---------- DATA UNDER STUDY
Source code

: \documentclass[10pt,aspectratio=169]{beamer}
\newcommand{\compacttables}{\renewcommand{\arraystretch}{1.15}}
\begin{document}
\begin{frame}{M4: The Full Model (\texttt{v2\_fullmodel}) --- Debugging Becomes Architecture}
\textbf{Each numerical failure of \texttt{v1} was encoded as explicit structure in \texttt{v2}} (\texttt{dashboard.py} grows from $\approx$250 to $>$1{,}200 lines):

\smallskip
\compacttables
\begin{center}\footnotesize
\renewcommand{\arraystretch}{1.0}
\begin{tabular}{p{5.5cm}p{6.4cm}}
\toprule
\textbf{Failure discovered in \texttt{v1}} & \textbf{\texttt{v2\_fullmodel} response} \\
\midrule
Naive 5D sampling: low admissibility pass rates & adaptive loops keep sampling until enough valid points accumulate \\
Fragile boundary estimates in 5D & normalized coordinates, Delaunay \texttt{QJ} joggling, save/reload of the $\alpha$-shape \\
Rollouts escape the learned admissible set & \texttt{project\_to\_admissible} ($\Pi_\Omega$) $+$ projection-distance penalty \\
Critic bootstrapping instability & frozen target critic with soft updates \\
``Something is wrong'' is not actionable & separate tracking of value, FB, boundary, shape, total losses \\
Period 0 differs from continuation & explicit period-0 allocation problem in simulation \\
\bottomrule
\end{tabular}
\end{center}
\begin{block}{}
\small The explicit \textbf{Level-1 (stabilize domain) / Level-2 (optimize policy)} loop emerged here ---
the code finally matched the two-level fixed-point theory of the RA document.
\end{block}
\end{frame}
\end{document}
--------------------
---------- DATA UNDER STUDY
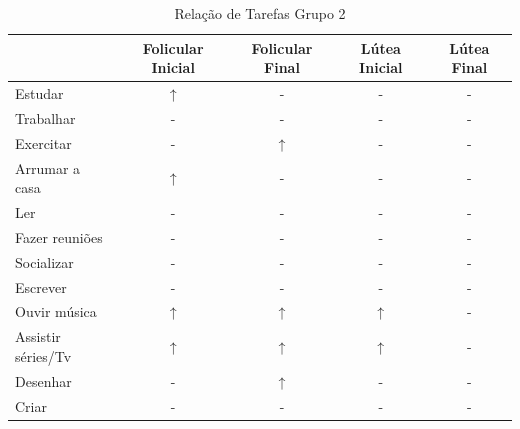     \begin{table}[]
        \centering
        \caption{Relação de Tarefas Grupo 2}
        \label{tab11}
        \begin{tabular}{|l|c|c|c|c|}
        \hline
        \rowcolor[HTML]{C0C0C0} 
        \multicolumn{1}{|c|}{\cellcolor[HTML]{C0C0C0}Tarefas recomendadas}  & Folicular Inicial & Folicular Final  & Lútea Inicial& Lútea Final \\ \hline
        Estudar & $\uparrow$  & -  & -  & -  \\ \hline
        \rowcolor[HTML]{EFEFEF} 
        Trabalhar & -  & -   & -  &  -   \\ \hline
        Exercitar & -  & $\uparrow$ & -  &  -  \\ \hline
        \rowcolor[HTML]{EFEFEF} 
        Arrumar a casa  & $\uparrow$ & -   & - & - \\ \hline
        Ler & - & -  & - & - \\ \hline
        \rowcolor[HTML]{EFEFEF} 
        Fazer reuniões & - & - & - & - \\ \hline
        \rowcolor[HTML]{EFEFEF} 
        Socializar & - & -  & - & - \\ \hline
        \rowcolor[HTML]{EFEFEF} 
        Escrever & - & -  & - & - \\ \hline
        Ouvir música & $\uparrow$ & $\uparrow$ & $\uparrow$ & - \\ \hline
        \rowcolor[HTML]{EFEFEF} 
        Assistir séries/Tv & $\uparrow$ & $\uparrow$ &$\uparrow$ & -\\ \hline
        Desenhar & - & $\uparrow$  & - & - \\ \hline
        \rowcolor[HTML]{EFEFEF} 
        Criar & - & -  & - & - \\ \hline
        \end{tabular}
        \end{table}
--------------------
YOUR ASSIGNMENT ->
For every line of the data above that contains "Tarefas", copy that line.

RESULT OF THIS EXERCISE ->
        \caption{Relação de Tarefas Grupo 2}
        \multicolumn{1}{|c|}{\cellcolor[HTML]{C0C0C0}Tarefas recomendadas}  & Folicular Inicial & Folicular Final  & Lútea Inicial& Lútea Final \\ \hline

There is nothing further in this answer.